A writer in a hipster cafe? It’s a cliche as old as, well, the 21st century. But that’s exactly how I met Glenn Fisher, sat writing in Riverhead Coffee, Cleethorpes. We got chatting about his journey to becoming an author and speaker.
“I quite like being somewhere I don’t particularly enjoy the music, I can screen it out and it helps me focus”, he jokes. Grimsby born and bred, Glenn hasn’t always been a writer. In fact, he talks about his life in parts. He’s in part three now, as you’ll see.
His new book, The Art of the Click – inspired by Donald Trump, but more on that later – focuses on harnessing the power of copywriting and his years of experience working for an international marketing giant. Now he’s moved back to his hometown, I wanted to get him to share some of his experience.
KW: Talk me through your journey to this point
Glenn: I guess I’m in part three at the moment. Part one was going for your typical two point four children set up. Study at college – my dream was to be a bank manager (seriously) – get a practical job, buy a house, settle down, have a family. I became an auditor for the council and seemed to be on that path, but something told me it wasn’t right, so I figured I needed something else to do.
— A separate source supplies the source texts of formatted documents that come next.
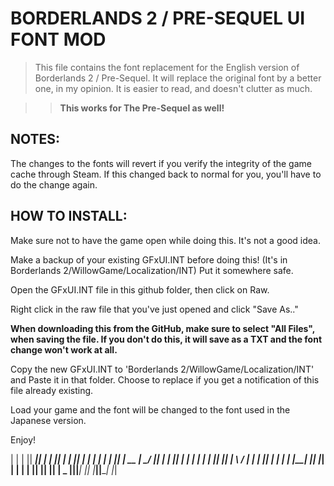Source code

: # BORDERLANDS 2 / PRE-SEQUEL UI FONT MOD

> This file contains the font replacement for the English version of Borderlands 2 / Pre-Sequel. It will replace the original font by a better one, in my opinion. It is easier to read, and doesn't clutter as much.

>> **This works for The Pre-Sequel as well!**

## NOTES:

The changes to the fonts will revert if you verify the integrity of the game cache through Steam. If this changed back to normal for you, you'll have to do the change again.

## HOW TO INSTALL:

Make sure not to have the game open while doing this. It's not a good idea.

Make a backup of your existing GFxUI.INT before doing this! (It's in Borderlands 2/WillowGame/Localization/INT) Put it somewhere safe.

Open the GFxUI.INT file in this github folder, then click on Raw.

Right click in the raw file that you've just opened and click "Save As.."

**When downloading this from the GitHub, make sure to select "All Files", when saving the file. If you don't do this, it will save as a TXT and the font change won't work at all.**

Copy the new GFxUI.INT to 'Borderlands 2/WillowGame/Localization/INT' and Paste it in that folder. Choose to replace if you get a notification of this file already existing.

Load your game and the font will be changed to the font used in the Japanese version.


Enjoy!

| |  | || ____|| | | || |  | || |  | |
| |  | || | __ | \_/ || |  | || |  | |
| |  | || ||_ | \   / | |  | || |  | |
| |__| || |_| |  | |  | |__| || |__| |  _
|______||_____|  |_|  |______||______| |_|
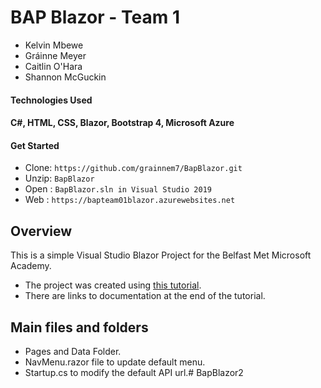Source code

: 
# BAP Blazor - Team 1
* Kelvin Mbewe
* Gráinne Meyer
* Caitlin O'Hara
* Shannon McGuckin

#### Technologies Used
####  C#, HTML, CSS, Blazor, Bootstrap 4, Microsoft Azure
#### Get Started
 - Clone: `https://github.com/grainnem7/BapBlazor.git`
 - Unzip: `BapBlazor`
 - Open : `BapBlazor.sln in Visual Studio 2019`
 - Web : `https://bapteam01blazor.azurewebsites.net`

## Overview

This is a simple Visual Studio Blazor Project for the Belfast Met Microsoft Academy.

* The project was created using [this tutorial](https://dotnet.microsoft.com/learn/aspnet/blazor-tutorial/intro). 
* There are links to documentation at the end of the tutorial.

## Main files and folders

* Pages and Data Folder.
* NavMenu.razor file to update default menu.
* Startup.cs to modify the default API url.# BapBlazor2

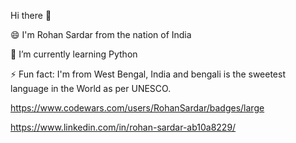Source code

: Hi there 👋

😄 I'm Rohan Sardar from the nation of India







🌱 I’m currently learning Python

⚡ Fun fact: I'm from West Bengal, India and bengali is the sweetest language in the World as per UNESCO.






https://www.codewars.com/users/RohanSardar/badges/large

https://www.linkedin.com/in/rohan-sardar-ab10a8229/

<!--
**RohanSardar/RohanSardar** is a ✨ _special_ ✨ repository because its `README.md` (this file) appears on your GitHub profile.

Here are some ideas to get you started:

- 🔭 I’m currently working on ...
- 🌱 I’m currently learning ...
- 👯 I’m looking to collaborate on ...
- 🤔 I’m looking for help with ...
- 💬 Ask me about ...
- 📫 How to reach me: ...
- 😄 Pronouns: ...
- ⚡ Fun fact: ...
-->
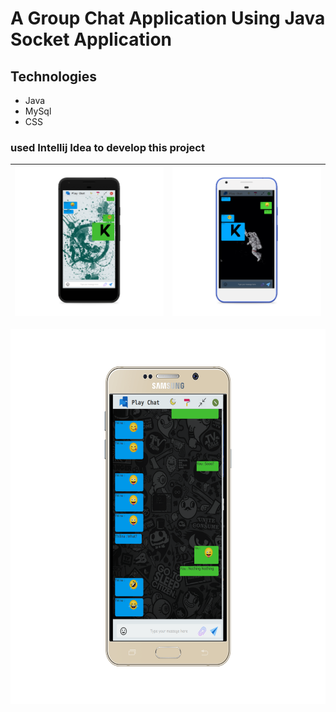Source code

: <h1>A Group Chat Application Using Java Socket Application</h1>

<h2>Technologies</h2>
<ul>
  <li>Java</li>
  <li>MySql</li>
  <li>CSS</li>
</ul>

<h3>used Intellij Idea to develop this project</h3>

| ![Alt Text](https://github.com/KasunKVI/Chat_Application/blob/master/Screenshot%202023-07-12%2018:54:20_pixel_quite_black_portrait.png) | ![Alt Text](https://github.com/KasunKVI/Chat_Application/blob/master/Screenshot%202023-07-12%2018:55:01_pixel_really_blue_portrait.png) |
|---|---|
<img src="https://github.com/KasunKVI/Chat_Application/blob/master/Screenshot 2023-07-12 18:57:00_samsung-galaxynote5-gold-portrait.png" alt="Alt Text" width="570" height="600">
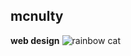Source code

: ## mcnulty
**web design**
![rainbow cat](https://c8.alamy.com/comp/F6YP40/cartoon-emoji-emoticon-cowboy-smiley-face-character-F6YP40.jpg](https://media.tenor.com/1Qah7X4zx3oAAAAi/neon-cat-rainbow.gif)https://media.tenor.com/1Qah7X4zx3oAAAAi/neon-cat-rainbow.gif](https://encrypted-tbn0.gstatic.com/images?q=tbn:ANd9GcTq1EiSGJifLHZEtNH-n1XkTSkBDZiqcxIbrGADcEzzEbt5ilhBLkOsIPRijt7fEqF_Nwk&usqp=CAU)https://encrypted-tbn0.gstatic.com/images?q=tbn:ANd9GcTq1EiSGJifLHZEtNH-n1XkTSkBDZiqcxIbrGADcEzzEbt5ilhBLkOsIPRijt7fEqF_Nwk&usqp=CAU)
At school, I’d read a bit but not that much. But around 22 I started reading properly. With Woody Allen and Groucho Marx, in particular, I discovered you can write things that are funny. I saw writing didn’t need to always be serious. I liked that. So, I started writing silly stories and did a night class at Franklin.
KW: How did you further pursue that?
Glenn: The guy running the class thought I was quite good so put me in touch with another chap just starting a Professional Writing course at The Grimsby Institute. I went for it. All of sudden, I’d quit my job and was back at university as a mature student. It was good, though – I threw myself at it.
It’s odd to think I had a natural talent but the course took me from “I can do this but I don’t know what I’m doing” to understanding how to develop my writing. And this is how I moved to what I see as part two of my life – The London Years. Ha.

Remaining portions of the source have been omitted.